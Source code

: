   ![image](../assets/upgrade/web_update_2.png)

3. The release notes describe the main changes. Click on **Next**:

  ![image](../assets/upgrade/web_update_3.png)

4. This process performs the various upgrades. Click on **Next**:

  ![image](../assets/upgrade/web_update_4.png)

- - - - - - -

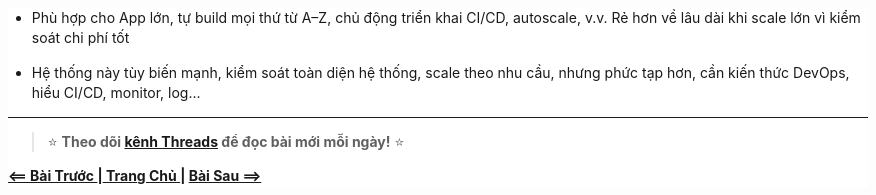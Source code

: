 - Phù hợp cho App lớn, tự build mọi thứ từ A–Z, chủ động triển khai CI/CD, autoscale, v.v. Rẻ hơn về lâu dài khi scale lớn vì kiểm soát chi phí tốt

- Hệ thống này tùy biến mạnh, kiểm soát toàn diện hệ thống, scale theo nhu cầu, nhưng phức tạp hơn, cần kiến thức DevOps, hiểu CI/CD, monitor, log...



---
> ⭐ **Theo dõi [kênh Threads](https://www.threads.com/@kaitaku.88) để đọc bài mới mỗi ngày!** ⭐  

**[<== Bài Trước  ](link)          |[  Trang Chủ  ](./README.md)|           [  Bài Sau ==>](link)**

- - - - - - -

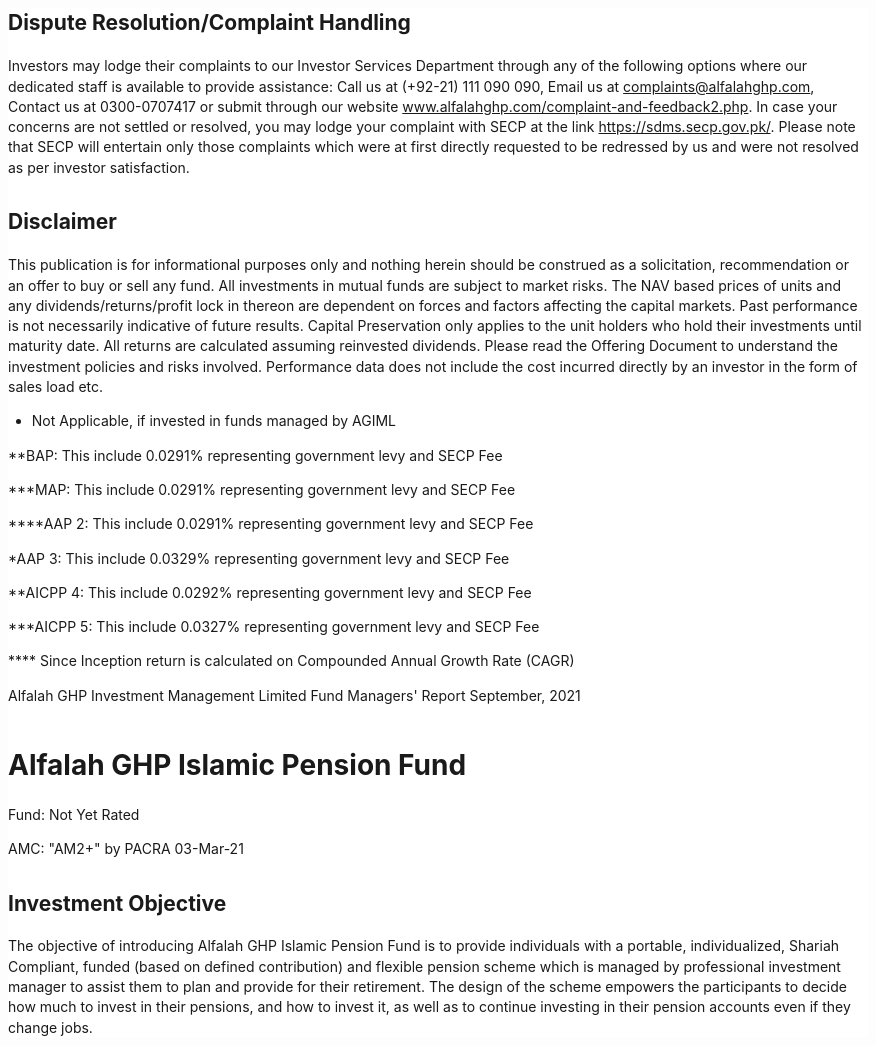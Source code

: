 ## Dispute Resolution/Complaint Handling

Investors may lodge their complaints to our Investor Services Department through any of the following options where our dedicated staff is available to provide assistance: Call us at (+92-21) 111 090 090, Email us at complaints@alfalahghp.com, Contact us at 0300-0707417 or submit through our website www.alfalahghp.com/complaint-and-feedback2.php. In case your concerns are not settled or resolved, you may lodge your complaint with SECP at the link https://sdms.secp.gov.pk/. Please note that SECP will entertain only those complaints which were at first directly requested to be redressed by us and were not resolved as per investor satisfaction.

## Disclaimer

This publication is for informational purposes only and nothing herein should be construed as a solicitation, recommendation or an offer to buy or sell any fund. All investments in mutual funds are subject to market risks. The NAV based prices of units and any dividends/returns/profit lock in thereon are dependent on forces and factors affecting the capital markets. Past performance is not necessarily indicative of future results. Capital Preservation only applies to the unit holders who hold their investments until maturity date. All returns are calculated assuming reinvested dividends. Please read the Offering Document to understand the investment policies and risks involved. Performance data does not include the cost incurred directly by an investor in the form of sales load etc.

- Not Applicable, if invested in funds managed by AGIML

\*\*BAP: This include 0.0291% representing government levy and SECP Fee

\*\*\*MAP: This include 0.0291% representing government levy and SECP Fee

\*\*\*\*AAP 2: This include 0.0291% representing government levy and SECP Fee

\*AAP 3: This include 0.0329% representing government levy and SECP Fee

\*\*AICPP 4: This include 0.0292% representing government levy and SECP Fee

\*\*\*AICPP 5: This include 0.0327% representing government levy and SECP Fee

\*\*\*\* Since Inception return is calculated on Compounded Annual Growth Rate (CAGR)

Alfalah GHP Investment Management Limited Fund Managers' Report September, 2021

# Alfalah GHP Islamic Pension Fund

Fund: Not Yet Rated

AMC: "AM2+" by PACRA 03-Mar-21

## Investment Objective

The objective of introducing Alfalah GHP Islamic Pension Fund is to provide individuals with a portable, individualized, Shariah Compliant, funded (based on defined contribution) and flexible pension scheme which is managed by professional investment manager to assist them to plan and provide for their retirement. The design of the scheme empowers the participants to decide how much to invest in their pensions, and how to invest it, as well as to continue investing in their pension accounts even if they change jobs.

- - - - - - -

▶ _WORK TASK_: Each line in the entries above, starting at the line with "- Not Applicable, if" and ending at the line with "## Investment Objective", is to be printed exactly, and only those lines.

▶ _SOLUTION TO THE EXERCISE_:
- Not Applicable, if invested in funds managed by AGIML

\*\*BAP: This include 0.0291% representing government levy and SECP Fee

\*\*\*MAP: This include 0.0291% representing government levy and SECP Fee

\*\*\*\*AAP 2: This include 0.0291% representing government levy and SECP Fee

\*AAP 3: This include 0.0329% representing government levy and SECP Fee

\*\*AICPP 4: This include 0.0292% representing government levy and SECP Fee

\*\*\*AICPP 5: This include 0.0327% representing government levy and SECP Fee

\*\*\*\* Since Inception return is calculated on Compounded Annual Growth Rate (CAGR)

Alfalah GHP Investment Management Limited Fund Managers' Report September, 2021

# Alfalah GHP Islamic Pension Fund

Fund: Not Yet Rated

AMC: "AM2+" by PACRA 03-Mar-21

## Investment Objective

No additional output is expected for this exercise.